The main problems were identified as failures to comply with financial reporting standards over treatment of revenue recognition, measurement and disclosures, ongoing problems highlighted by the standard setter.
Although the FRC does not issue detailed reports for public review nor does it highlight instances where an investigation occurred as a result of a complaint, but it does expect companies to refer to its exchanges with CRR when the company makes a change to a significant aspect of its reporting in its next annual report and accounts in response to a review.
An FRC spokesperson told Accountancy Daily: ‘Where we mention we have entered into substantial correspondence this doesn’t necessarily indicate any problems with a company’s accounts or reports reviewed by the FRC.
‘It could simply indicate that we sought further clarification or explanations around how accounts have been presented.’
A number of companies were singled out as requiring a full review where accounting issues had come to light in recent annual reports, such as Air Partners, Aggreko, Bobycote, Capital & Regional, Costa Group plc, HSS Hire Group, Interserve, Metro Bank, Provident Financial Group, Prudential, Rotork and ZPG Ltd, owner of the Zoopla brand.
Last year, private jet operator Air Partner reported a £4m overstatement of corporation tax in its accounts and an issue relating to its accounting for deferred income in previous financial results, which were identified when a new finance team who were implementing an update to the IT systems.

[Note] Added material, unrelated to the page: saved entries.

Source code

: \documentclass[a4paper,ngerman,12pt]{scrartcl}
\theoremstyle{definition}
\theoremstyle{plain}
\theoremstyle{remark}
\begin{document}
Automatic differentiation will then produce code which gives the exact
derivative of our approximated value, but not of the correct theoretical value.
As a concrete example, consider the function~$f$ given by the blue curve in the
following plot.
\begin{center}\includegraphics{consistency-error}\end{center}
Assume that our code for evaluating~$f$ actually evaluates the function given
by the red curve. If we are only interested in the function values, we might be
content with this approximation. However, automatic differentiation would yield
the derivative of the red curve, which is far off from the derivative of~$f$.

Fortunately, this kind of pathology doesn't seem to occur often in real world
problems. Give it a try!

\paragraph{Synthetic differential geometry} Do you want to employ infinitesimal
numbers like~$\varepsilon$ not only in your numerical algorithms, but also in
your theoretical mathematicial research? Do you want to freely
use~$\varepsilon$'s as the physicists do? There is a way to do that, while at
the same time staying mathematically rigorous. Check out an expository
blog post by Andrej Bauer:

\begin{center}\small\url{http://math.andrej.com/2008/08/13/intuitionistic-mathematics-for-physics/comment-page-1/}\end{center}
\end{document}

An internal review in June 2018 stated that the issues had been ‘contained and resolved’.
Outsourcing specialist Interserve went into administration with net debt of £275m in March 2019 and subsequently the FRC announced an investigation into mid-tier audit firm Grant Thornton over its auditing of the financial statements of Interserve for the years ended 31 December 2015, 2016 and 2017.

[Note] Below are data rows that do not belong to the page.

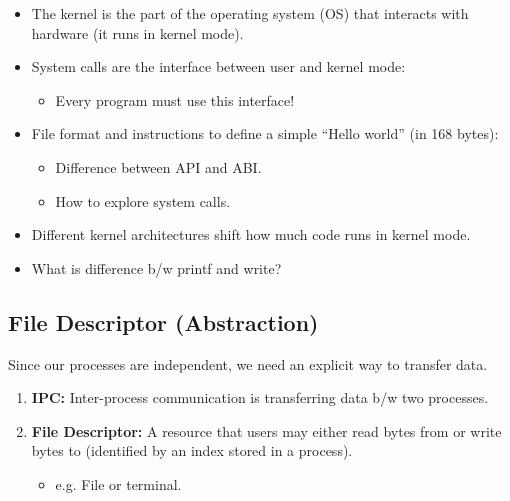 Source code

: \begin{summary}
    \begin{itemize}
        \item The kernel is the part of the operating system (OS) that interacts with hardware (it runs in kernel mode).
        \item System calls are the interface between user and kernel mode:
        \begin{itemize}
            \item Every program must use this interface!
        \end{itemize}
        \item File format and instructions to define a simple “Hello world” (in 168 bytes):
        \begin{itemize}
            \item Difference between API and ABI.
            \item How to explore system calls.
        \end{itemize}
        \item Different kernel architectures shift how much code runs in kernel mode.
    \end{itemize}    
\end{summary}

\begin{faq}
    \begin{itemize}
        \item What is difference b/w printf and write?
    \end{itemize}
\end{faq}
\subsection{File Descriptor (Abstraction)}
\begin{motivation}
    Since our processes are independent, we need an explicit way to transfer data.
\end{motivation}

\begin{definition}
    \begin{enumerate}
        \item \textbf{IPC:} Inter-process communication is transferring data b/w two processes.
        \item \textbf{File Descriptor:} A resource that users may either read bytes from or write bytes to (identified by an index stored in a process).
        \begin{itemize}
            \item e.g. File or terminal.
        \end{itemize}
    \end{enumerate}
\end{definition}

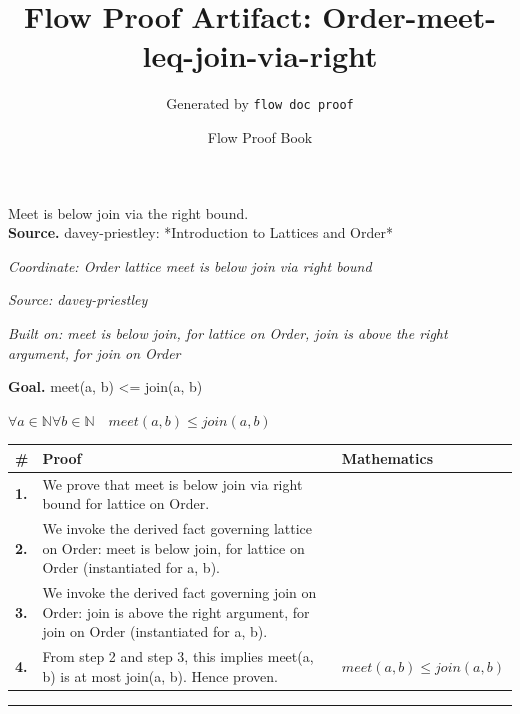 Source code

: \documentclass[11pt]{article}
\title{Flow Proof Artifact: Order-meet-leq-join-via-right}
\author{Generated by \texttt{flow doc proof}}
\date{Flow Proof Book}
\theoremstyle{definition}
\begin{document}
\maketitle
Meet is below join via the right bound.\\[0.5em]
\textbf{Source.} davey-priestley: *Introduction to Lattices and Order*\\[0.5em]
\bigskip
{}\par
\smallskip\noindent\textit{Coordinate: Order \cdot lattice \cdot meet is below join via right bound}\par
\smallskip\noindent\textit{Source: davey-priestley}\par
\smallskip\noindent\textit{Built on: meet is below join, for lattice on Order, join is above the right argument, for join on Order}\par
\medskip
\noindent\textbf{Goal.} meet(a, b) <= join(a, b)\par
\noindent$\displaystyle \forall a \in \mathbb{N} \forall b \in \mathbb{N}\quad meet(a, b) \le join(a, b)$\par
\medskip
\noindent
\begin{tabular}{@{} >{\raggedright\arraybackslash}p{} >{\raggedright\arraybackslash}p{} >{\raggedleft\arraybackslash}p{} @{}}
\textbf{\#} & \textbf{Proof} & \textbf{Mathematics} \\
\midrule
\textbf{1.} & We prove that meet is below join via right bound for lattice on Order. & \\[0.45em]
\textbf{2.} & We invoke the derived fact governing lattice on Order: meet is below join, for lattice on Order (instantiated for a, b). & \\[0.45em]
\textbf{3.} & We invoke the derived fact governing join on Order: join is above the right argument, for join on Order (instantiated for a, b). & \\[0.45em]
\textbf{4.} & From step 2 and step 3, this implies meet(a, b) is at most join(a, b). Hence proven. & $\displaystyle meet(a, b) \le join(a, b)$ \\[0.45em]
\bottomrule
\end{tabular}
\label{thm:Order-lattice-meet_is_below_join_via_right_bound}
\par\medskip\hrule
\end{document}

In March this year Metro Bank reported that it was being investigated by both the Prudential Regulation Authority (PRA) and the Financial Conduct Authority (FCA) over the circumstances and events that led to the challenger bank making a significant adjustment to its accounting for risk weighted assets (RWA).
Limited scope reviews arise for a number of reasons, including those conducted when company reports and accounts are selected for thematic review, and may include reviews that have been prompted by a complaint. In accordance with the Conduct Committee’s Operating Procedures, CRR does not identify those companies whose reviews were prompted by a complaint.
CRR’s routine reviews generally cover all parts of companies’ reports and accounts over which the FRC’s Conduct Committee has statutory powers (that is, strategic reports, directors’ reports and accounts).